We load a real-world mixed-type dataset and perform light preprocessing to prepare a clean training signal. We define the target, remove highly leaky columns, and validate the dataset structure. We then create a stratified train–test split to preserve class balance. Check out the FULL CODES here.

def has_gpu():
   try:
       import torch
       return torch.cuda.is_available()
   except Exception:
       return False


presets = "extreme" if has_gpu() else "best_quality"


save_path = "/content/autogluon_titanic_advanced"
os.makedirs(save_path, exist_ok=True)


predictor = TabularPredictor(
   label=target,
   eval_metric="roc_auc",
   path=save_path,
   verbosity=2
)

We detect hardware availability to dynamically select the most suitable AutoGluon training preset. We configure a persistent model directory and initialize the tabular predictor with an appropriate evaluation metric. Check out the FULL CODES here.

start = time.time()
predictor.fit(
   train_data=train_df,
   presets=presets,
   time_limit=7 * 60,
   num_bag_folds=5,
   num_stack_levels=2,
   refit_full=False
)
train_time = time.time() - start
print(f"\nTraining done in {train_time:.1f}s with presets="{presets}"")
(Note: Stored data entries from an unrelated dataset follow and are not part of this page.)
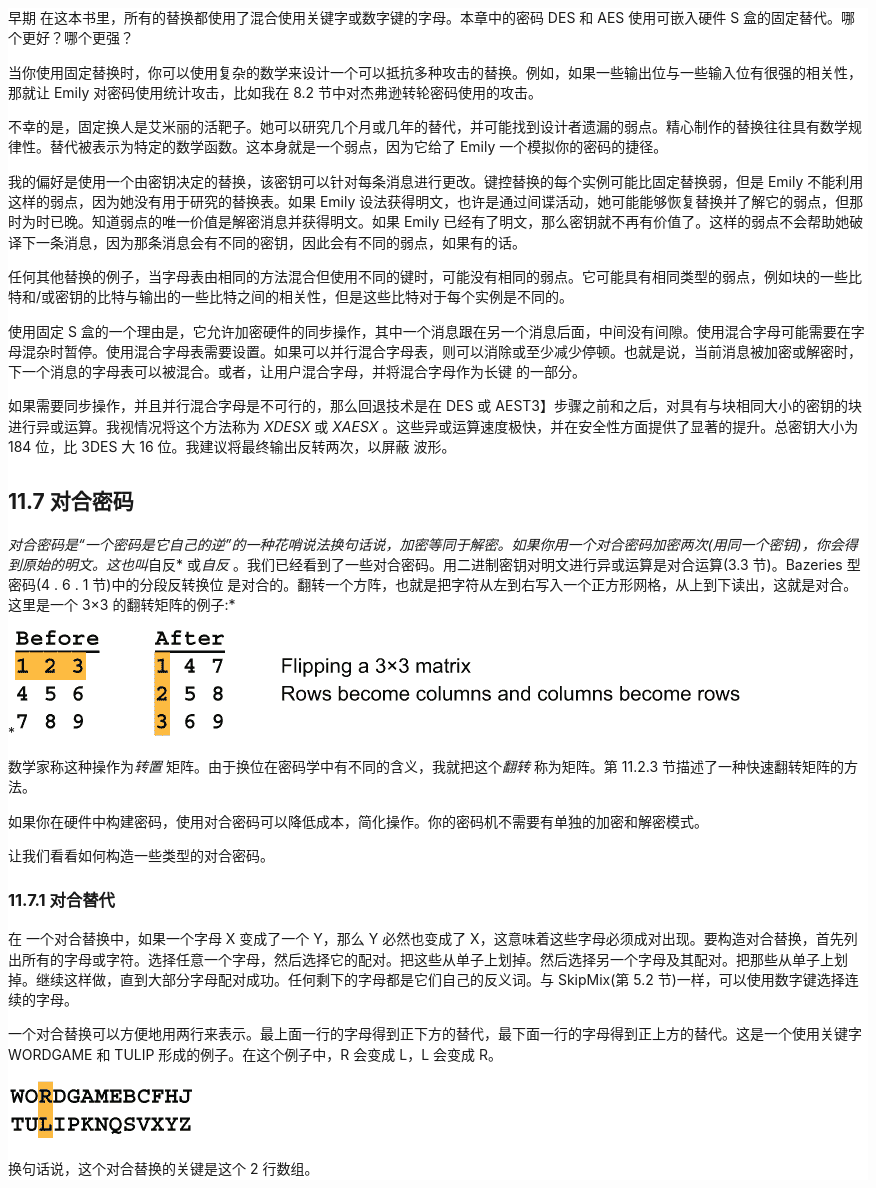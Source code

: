 早期 在这本书里，所有的替换都使用了混合使用关键字或数字键的字母。本章中的密码 DES 和 AES 使用可嵌入硬件 S 盒的固定替代。哪个更好？哪个更强？

当你使用固定替换时，你可以使用复杂的数学来设计一个可以抵抗多种攻击的替换。例如，如果一些输出位与一些输入位有很强的相关性，那就让 Emily 对密码使用统计攻击，比如我在 8.2 节中对杰弗逊转轮密码使用的攻击。

不幸的是，固定换人是艾米丽的活靶子。她可以研究几个月或几年的替代，并可能找到设计者遗漏的弱点。精心制作的替换往往具有数学规律性。替代被表示为特定的数学函数。这本身就是一个弱点，因为它给了 Emily 一个模拟你的密码的捷径。

我的偏好是使用一个由密钥决定的替换，该密钥可以针对每条消息进行更改。键控替换的每个实例可能比固定替换弱，但是 Emily 不能利用这样的弱点，因为她没有用于研究的替换表。如果 Emily 设法获得明文，也许是通过间谍活动，她可能能够恢复替换并了解它的弱点，但那时为时已晚。知道弱点的唯一价值是解密消息并获得明文。如果 Emily 已经有了明文，那么密钥就不再有价值了。这样的弱点不会帮助她破译下一条消息，因为那条消息会有不同的密钥，因此会有不同的弱点，如果有的话。

任何其他替换的例子，当字母表由相同的方法混合但使用不同的键时，可能没有相同的弱点。它可能具有相同类型的弱点，例如块的一些比特和/或密钥的比特与输出的一些比特之间的相关性，但是这些比特对于每个实例是不同的。

使用固定 S 盒的一个理由是，它允许加密硬件的同步操作，其中一个消息跟在另一个消息后面，中间没有间隙。使用混合字母可能需要在字母混杂时暂停。使用混合字母表需要设置。如果可以并行混合字母表，则可以消除或至少减少停顿。也就是说，当前消息被加密或解密时，下一个消息的字母表可以被混合。或者，让用户混合字母，并将混合字母作为长键 的一部分。

如果需要同步操作，并且并行混合字母是不可行的，那么回退技术是在 DES 或 AEST3】步骤之前和之后，对具有与块相同大小的密钥的块进行异或运算。我视情况将这个方法称为 *XDESX* 或 *XAESX* 。这些异或运算速度极快，并在安全性方面提供了显著的提升。总密钥大小为 184 位，比 3DES 大 16 位。我建议将最终输出反转两次，以屏蔽 波形。

## 11.7 对合密码

*对合密码是“一个密码是它自己的逆”的一种花哨说法换句话说，加密等同于解密。如果你用一个对合密码加密两次(用同一个密钥)，你会得到原始的明文。这也叫*自反* 或*自反* 。我们已经看到了一些对合密码。用二进制密钥对明文进行异或运算是对合运算(3.3 节)。Bazeries 型密码(4 . 6 . 1 节)中的分段反转换位 是对合的。翻转一个方阵，也就是把字符从左到右写入一个正方形网格，从上到下读出，这就是对合。这里是一个 3×3 的翻转矩阵的例子:*

 *![11-unnumb-10](img/11-unnumb-10.png)

数学家称这种操作为*转置* 矩阵。由于换位在密码学中有不同的含义，我就把这个*翻转* 称为矩阵。第 11.2.3 节描述了一种快速翻转矩阵的方法。

如果你在硬件中构建密码，使用对合密码可以降低成本，简化操作。你的密码机不需要有单独的加密和解密模式。

让我们看看如何构造一些类型的对合密码。

### 11.7.1 对合替代

在 一个对合替换中，如果一个字母 X 变成了一个 Y，那么 Y 必然也变成了 X，这意味着这些字母必须成对出现。要构造对合替换，首先列出所有的字母或字符。选择任意一个字母，然后选择它的配对。把这些从单子上划掉。然后选择另一个字母及其配对。把那些从单子上划掉。继续这样做，直到大部分字母配对成功。任何剩下的字母都是它们自己的反义词。与 SkipMix(第 5.2 节)一样，可以使用数字键选择连续的字母。

一个对合替换可以方便地用两行来表示。最上面一行的字母得到正下方的替代，最下面一行的字母得到正上方的替代。这是一个使用关键字 WORDGAME 和 TULIP 形成的例子。在这个例子中，R 会变成 L，L 会变成 R。

![11-unnumb-11](img/11-unnumb-11.png)

换句话说，这个对合替换的关键是这个 2 行数组。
We train a high-quality ensemble using bagging and stacking within a controlled time budget. We rely on AutoGluon’s automated model search to efficiently explore strong architectures. We also record training time to understand computational cost. Check out the FULL CODES here.

lb = predictor.leaderboard(test_df, silent=True)
print("\n=== Leaderboard (top 15) ===")
display(lb.head(15))


proba = predictor.predict_proba(test_df)
pred = predictor.predict(test_df)


y_true = test_df[target].values
if isinstance(proba, pd.DataFrame) and 1 in proba.columns:
   y_proba = proba[1].values
else:
   y_proba = np.asarray(proba).reshape(-1)
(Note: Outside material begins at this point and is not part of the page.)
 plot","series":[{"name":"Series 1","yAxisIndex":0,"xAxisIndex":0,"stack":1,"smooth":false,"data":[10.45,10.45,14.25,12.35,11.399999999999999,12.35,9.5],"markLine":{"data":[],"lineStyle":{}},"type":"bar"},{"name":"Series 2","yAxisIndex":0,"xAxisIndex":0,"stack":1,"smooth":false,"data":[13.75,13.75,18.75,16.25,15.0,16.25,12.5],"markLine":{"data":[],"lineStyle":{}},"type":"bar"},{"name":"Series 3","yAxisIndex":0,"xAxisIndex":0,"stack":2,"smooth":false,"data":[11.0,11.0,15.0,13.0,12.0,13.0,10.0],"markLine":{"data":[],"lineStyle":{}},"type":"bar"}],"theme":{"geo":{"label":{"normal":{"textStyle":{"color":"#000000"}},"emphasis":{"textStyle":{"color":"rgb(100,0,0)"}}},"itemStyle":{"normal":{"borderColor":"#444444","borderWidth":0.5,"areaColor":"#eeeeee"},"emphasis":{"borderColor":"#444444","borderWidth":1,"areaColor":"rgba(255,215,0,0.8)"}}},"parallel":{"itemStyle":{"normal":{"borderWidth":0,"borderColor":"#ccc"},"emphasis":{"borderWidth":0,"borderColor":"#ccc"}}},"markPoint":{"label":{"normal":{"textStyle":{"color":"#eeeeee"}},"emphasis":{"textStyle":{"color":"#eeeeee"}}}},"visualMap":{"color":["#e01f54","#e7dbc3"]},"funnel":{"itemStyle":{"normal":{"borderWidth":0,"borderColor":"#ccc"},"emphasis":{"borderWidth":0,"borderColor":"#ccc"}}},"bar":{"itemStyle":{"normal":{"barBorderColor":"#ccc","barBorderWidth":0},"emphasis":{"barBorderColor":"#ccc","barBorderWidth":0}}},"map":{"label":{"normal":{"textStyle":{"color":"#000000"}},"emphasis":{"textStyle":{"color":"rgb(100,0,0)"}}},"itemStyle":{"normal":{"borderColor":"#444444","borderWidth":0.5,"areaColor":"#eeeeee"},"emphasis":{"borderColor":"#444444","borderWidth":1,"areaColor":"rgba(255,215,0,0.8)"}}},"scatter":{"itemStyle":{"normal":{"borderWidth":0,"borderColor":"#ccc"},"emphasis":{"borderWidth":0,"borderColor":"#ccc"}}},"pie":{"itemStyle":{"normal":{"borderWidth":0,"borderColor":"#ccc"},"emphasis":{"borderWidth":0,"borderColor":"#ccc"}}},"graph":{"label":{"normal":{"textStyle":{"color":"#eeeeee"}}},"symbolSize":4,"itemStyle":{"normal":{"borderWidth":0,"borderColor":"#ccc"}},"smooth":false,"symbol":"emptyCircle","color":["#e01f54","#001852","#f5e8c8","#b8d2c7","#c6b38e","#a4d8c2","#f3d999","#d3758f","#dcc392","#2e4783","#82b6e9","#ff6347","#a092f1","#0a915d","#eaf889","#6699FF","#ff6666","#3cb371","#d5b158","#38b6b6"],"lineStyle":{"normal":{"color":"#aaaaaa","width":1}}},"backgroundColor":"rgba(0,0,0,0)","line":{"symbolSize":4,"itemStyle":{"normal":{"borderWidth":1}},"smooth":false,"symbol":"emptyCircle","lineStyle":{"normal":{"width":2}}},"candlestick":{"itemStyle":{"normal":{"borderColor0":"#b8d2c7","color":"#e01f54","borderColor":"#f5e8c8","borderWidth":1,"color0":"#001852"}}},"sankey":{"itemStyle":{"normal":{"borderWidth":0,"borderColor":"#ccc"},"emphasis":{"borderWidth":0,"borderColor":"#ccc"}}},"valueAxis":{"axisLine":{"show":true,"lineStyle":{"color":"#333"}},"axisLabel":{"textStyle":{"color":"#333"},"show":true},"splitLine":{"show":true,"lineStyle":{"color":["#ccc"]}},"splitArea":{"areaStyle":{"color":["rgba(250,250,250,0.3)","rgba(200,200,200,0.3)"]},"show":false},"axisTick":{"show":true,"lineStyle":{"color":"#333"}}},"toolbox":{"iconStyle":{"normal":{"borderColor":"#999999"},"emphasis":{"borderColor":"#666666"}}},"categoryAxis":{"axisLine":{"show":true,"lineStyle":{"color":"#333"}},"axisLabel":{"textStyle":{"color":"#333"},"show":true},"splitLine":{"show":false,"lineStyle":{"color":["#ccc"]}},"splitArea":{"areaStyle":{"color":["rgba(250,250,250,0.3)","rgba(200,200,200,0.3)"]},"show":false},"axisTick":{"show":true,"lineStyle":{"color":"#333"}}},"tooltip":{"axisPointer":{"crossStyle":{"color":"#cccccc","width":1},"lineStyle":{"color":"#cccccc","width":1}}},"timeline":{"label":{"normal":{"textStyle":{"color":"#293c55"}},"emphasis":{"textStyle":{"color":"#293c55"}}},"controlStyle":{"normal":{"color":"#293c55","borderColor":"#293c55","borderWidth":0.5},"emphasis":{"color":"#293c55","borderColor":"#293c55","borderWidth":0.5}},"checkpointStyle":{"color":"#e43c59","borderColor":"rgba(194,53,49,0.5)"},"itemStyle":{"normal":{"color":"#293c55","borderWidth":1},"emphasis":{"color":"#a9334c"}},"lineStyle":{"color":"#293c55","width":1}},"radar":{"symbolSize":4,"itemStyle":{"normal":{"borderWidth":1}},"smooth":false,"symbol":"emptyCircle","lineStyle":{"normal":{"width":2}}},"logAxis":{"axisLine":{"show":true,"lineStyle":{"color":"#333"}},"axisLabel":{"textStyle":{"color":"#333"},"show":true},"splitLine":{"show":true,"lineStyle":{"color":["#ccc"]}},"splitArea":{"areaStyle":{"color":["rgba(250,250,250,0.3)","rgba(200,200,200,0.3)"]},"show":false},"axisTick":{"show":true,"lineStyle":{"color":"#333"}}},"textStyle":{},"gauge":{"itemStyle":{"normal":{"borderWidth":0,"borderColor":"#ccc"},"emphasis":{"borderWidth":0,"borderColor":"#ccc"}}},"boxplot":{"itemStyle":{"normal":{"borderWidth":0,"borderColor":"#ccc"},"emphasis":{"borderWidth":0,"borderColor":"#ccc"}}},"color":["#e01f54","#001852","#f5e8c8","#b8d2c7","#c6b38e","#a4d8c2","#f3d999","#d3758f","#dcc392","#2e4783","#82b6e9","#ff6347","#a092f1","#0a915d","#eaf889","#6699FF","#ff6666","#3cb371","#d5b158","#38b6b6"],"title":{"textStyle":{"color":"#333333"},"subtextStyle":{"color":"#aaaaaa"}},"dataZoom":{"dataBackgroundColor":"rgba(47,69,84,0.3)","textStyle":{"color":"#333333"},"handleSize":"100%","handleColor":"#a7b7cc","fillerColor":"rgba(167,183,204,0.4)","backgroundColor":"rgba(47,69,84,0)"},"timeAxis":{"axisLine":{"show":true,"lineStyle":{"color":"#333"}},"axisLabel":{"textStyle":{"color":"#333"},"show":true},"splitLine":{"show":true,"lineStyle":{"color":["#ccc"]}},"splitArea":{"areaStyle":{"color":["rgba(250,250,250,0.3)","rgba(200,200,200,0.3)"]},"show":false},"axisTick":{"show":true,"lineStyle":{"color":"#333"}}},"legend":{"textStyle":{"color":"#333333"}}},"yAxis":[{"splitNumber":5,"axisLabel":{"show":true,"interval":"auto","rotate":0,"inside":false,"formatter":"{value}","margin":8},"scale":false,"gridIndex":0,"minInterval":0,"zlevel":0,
print("\n=== Test Metrics ===")
print("ROC-AUC:", roc_auc_score(y_true, y_proba).round(5))
print("LogLoss:", log_loss(y_true, np.clip(y_proba, 1e-6, 1 - 1e-6)).round(5))
print("Accuracy:", accuracy_score(y_true, pred).round(5))
print("\nClassification report:\n", classification_report(y_true, pred))

We evaluate the trained models using a held-out test set and inspect the leaderboard to compare performance. We compute probabilistic and discrete predictions and derive key classification metrics. It gives us a comprehensive view of model accuracy and calibration. Check out the FULL CODES here.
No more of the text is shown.